03-30-2013
2,
0
Join Date: Mar 2013
Last Activity: 11 April 2013, 9:52 AM EDT
Posts: 2
Thanks Given: 0
Thanked 0 Times in 0 Posts
Nagios snmp_check problem
Hi,
I am configuring nagios for snmp monitoring and I havent go further after getting a timeout error from the monitoring console from Nagios.
As far as I can see everything is well configured. But this is my first nagios implementation and I am not sure as I am learning on the way.
I am making snmpgets from the command line which are succesfull but Nagios system gets a timeout. Any idea what is the problem.

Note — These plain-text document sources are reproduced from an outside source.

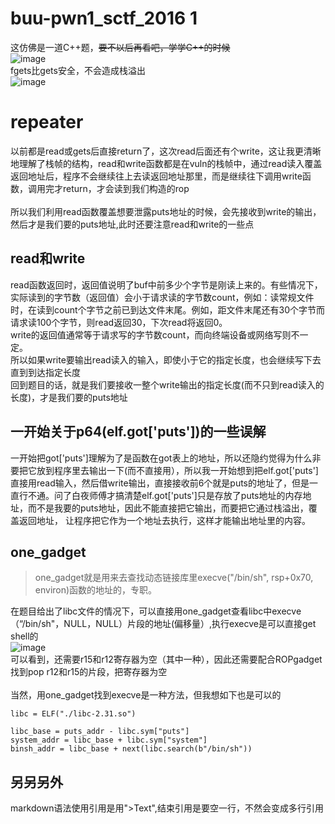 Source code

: # buu-pwn1_sctf_2016 1
这仿佛是一道C++题，~~要不以后再看吧，学学C++的时候~~\
![image](https://user-images.githubusercontent.com/98165037/196041454-536069d0-092f-4757-9eda-9f52bea81721.png)\
fgets比gets安全，不会造成栈溢出\
![image](https://user-images.githubusercontent.com/98165037/196126874-7ace02b7-7deb-4a28-943b-cb1ba86e4592.png)

# repeater
以前都是read或gets后直接return了，这次read后面还有个write，这让我更清晰地理解了栈帧的结构，read和write函数都是在vuln的栈帧中，通过read读入覆盖返回地址后，程序不会继续往上去读返回地址那里，而是继续往下调用write函数，调用完才return，才会读到我们构造的rop\
\
所以我们利用read函数覆盖想要泄露puts地址的时候，会先接收到write的输出，然后才是我们要的puts地址,此时还要注意read和write的一些点
## read和write
read函数返回时，返回值说明了buf中前多少个字节是刚读上来的。有些情况下，实际读到的字节数（返回值）会小于请求读的字节数count，例如：读常规文件时，在读到count个字节之前已到达文件末尾。例如，距文件末尾还有30个字节而请求读100个字节，则read返回30，下次read将返回0。\
write的返回值通常等于请求写的字节数count，而向终端设备或网络写则不一定。\
所以如果write要输出read读入的输入，即使小于它的指定长度，也会继续写下去直到到达指定长度\
回到题目的话，就是我们要接收一整个write输出的指定长度(而不只到read读入的长度)，才是我们要的puts地址
## 一开始关于p64(elf.got['puts'])的一些误解
一开始把got['puts']理解为了是函数在got表上的地址，所以还隐约觉得为什么非要把它放到程序里去输出一下(而不直接用），所以我一开始想到把elf.got['puts']直接用read输入，然后借write输出，直接接收前6个就是puts的地址了，但是一直行不通。问了白夜师傅才搞清楚elf.got['puts']只是存放了puts地址的内存地址，而不是我要的puts地址，因此不能直接把它输出，而要把它通过栈溢出，覆盖返回地址，
让程序把它作为一个地址去执行，这样才能输出地址里的内容。
## one_gadget
> one_gadget就是用来去查找动态链接库里execve("/bin/sh", rsp+0x70, environ)函数的地址的，专职。

在题目给出了libc文件的情况下，可以直接用one_gadget查看libc中execve（“/bin/sh"，NULL，NULL）片段的地址(偏移量）,执行execve是可以直接get shell的\
![image](https://user-images.githubusercontent.com/98165037/196161130-2300f01a-e447-432d-a49f-c53d00ef720e.png)\
可以看到，还需要r15和r12寄存器为空（其中一种），因此还需要配合ROPgadget找到pop r12和r15的片段，把寄存器为空\
\
当然，用one_gadget找到execve是一种方法，但我想如下也是可以的
```
libc = ELF("./libc-2.31.so")

libc_base = puts_addr - libc.sym["puts"]
system_addr = libc_base + libc.sym["system"]
binsh_addr = libc_base + next(libc.search(b"/bin/sh"))
```
## 另另另外
markdown语法使用引用是用">Text",结束引用是要空一行，不然会变成多行引用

Any tip hardly appreciated.
details from behavior and configuration below.
Thanks!
--------------------------------------------------------------------------------------------------
Linux nagios01 3.2.0-33-generic #52-Ubuntu SMP Thu Oct 18 16:29:15 UTC 2012 x86_64 x86_64 x86_64 GNU/Linux
Packet nagios3
Package nagios3:
i 3.2.3-3ubuntu1
----------------------------------------------------------------------------------------------
Error from web interface
nagios02
CPU Load
UNKNOWN 2013-03-29 16:18:43 0d 21h 28m 14s 4/4 External command error: Timeout: No Response from 192.168.1.250:161.
CPU Stats
UNKNOWN 2013-03-29 16:14:58 0d 22h 21m 36s 4/4 External command error: Timeout: No Response from 192.168.1.250:161.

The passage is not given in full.